Data excerpts
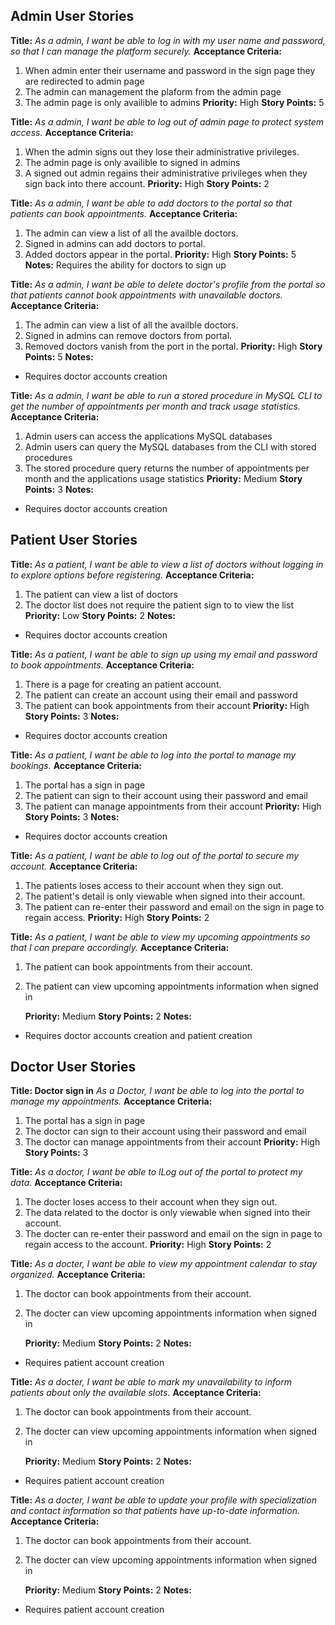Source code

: ## Admin User Stories

**Title:**
_As a admin, I want be able to log in with my user name and password, so that I can manage the platform securely._
**Acceptance Criteria:**

1. When admin enter their username and password in the sign page they are
   redirected to admin page
2. The admin can management the plaform from the admin page
3. The admin page is only availible to admins
   **Priority:** High
   **Story Points:** 5

**Title:**
_As a admin, I want be able to log out of admin page to protect system access._
**Acceptance Criteria:**

1. When the admin signs out they lose their administrative privileges.
2. The admin page is only availible to signed in admins
3. A signed out admin regains their administrative privileges when they sign back into there account.
   **Priority:** High
   **Story Points:** 2

**Title:**
_As a admin, I want be able to add doctors to the portal so that patients can book appointments._
**Acceptance Criteria:**

1. The admin can view a list of all the availble doctors.
2. Signed in admins can add doctors to portal.
3. Added doctors appear in the portal.
   **Priority:** High
   **Story Points:** 5
   **Notes:**
   Requires the ability for doctors to sign up

**Title:**
_As a admin, I want be able to delete doctor's profile from the portal so that patients cannot book appointments with unavailable doctors._
**Acceptance Criteria:**

1. The admin can view a list of all the availble doctors.
2. Signed in admins can remove doctors from portal.
3. Removed doctors vanish from the port in the portal.
   **Priority:** High
   **Story Points:** 5
   **Notes:**

- Requires doctor accounts creation

**Title:**
_As a admin, I want be able to run a stored procedure in MySQL CLI to get the number of appointments per month and track usage statistics._
**Acceptance Criteria:**

1. Admin users can access the applications MySQL databases
2. Admin users can query the MySQL databases from the CLI with stored procedures
3. The stored procedure query returns the number of appointments per month and the applications usage statistics
   **Priority:** Medium
   **Story Points:** 3
   **Notes:**

- Requires doctor accounts creation

## Patient User Stories

**Title:**
_As a patient, I want be able to view a list of doctors without logging in to explore options before registering._
**Acceptance Criteria:**

1. The patient can view a list of doctors
2. The doctor list does not require the patient sign to to view the list
   **Priority:** Low
   **Story Points:** 2
   **Notes:**

- Requires doctor accounts creation

**Title:**
_As a patient, I want be able to sign up using my email and password to book appointments._
**Acceptance Criteria:**

1. There is a page for creating an patient account.
2. The patient can create an account using their email and password
3. The patient can book appointments from their account
   **Priority:** High
   **Story Points:** 3
   **Notes:**

- Requires doctor accounts creation

**Title:**
_As a patient, I want be able to log into the portal to manage my bookings._
**Acceptance Criteria:**

1. The portal has a sign in page
2. The patient can sign to their account using their password and email
3. The patient can manage appointments from their account
   **Priority:** High
   **Story Points:** 3
   **Notes:**

- Requires doctor accounts creation

**Title:**
_As a patient, I want be able to log out of the portal to secure my account._
**Acceptance Criteria:**

1. The patients loses access to their account when they sign out.
2. The patient's detail is only viewable when signed into their account.
3. The patient can re-enter their password and email on the sign in page to regain access.
   **Priority:** High
   **Story Points:** 2

**Title:**
_As a patient, I want be able to view my upcoming appointments so that I can prepare accordingly._
**Acceptance Criteria:**

1. The patient can book appointments from their account.
2. The patient can view upcoming appointments information when signed in

   **Priority:** Medium
   **Story Points:** 2
   **Notes:**

- Requires doctor accounts creation and patient creation

## Doctor User Stories

**Title: Doctor sign in**
_As a Doctor, I want be able to log into the portal to manage my appointments._
**Acceptance Criteria:**

1. The portal has a sign in page
2. The doctor can sign to their account using their password and email
3. The doctor can manage appointments from their account
   **Priority:** High
   **Story Points:** 3

**Title:**
_As a doctor, I want be able to lLog out of the portal to protect my data._
**Acceptance Criteria:**

1. The docter loses access to their account when they sign out.
2. The data related to the doctor is only viewable when signed into their account.
3. The docter can re-enter their password and email on the sign in page to regain access to the account.
   **Priority:** High
   **Story Points:** 2

**Title:**
_As a docter, I want be able to view my appointment calendar to stay organized._
**Acceptance Criteria:**

1. The doctor can book appointments from their account.
2. The docter can view upcoming appointments information when signed in

   **Priority:** Medium
   **Story Points:** 2
   **Notes:**

- Requires patient account creation

**Title:**
_As a docter, I want be able to mark my unavailability to inform patients about only the available slots._
**Acceptance Criteria:**

1. The doctor can book appointments from their account.
2. The docter can view upcoming appointments information when signed in

   **Priority:** Medium
   **Story Points:** 2
   **Notes:**

- Requires patient account creation

**Title:**
_As a docter, I want be able to update your profile with specialization and contact information so that patients have up-to-date information._
**Acceptance Criteria:**

1. The doctor can book appointments from their account.
2. The docter can view upcoming appointments information when signed in

   **Priority:** Medium
   **Story Points:** 2
   **Notes:**

- Requires patient account creation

■ TO DO
If a line in the records above contains the string "only", copy that line out.

■ ANSWER BOX
3. The admin page is only availible to admins
2. The admin page is only availible to signed in admins
2. The patient's detail is only viewable when signed into their account.
2. The data related to the doctor is only viewable when signed into their account.
_As a docter, I want be able to mark my unavailability to inform patients about only the available slots._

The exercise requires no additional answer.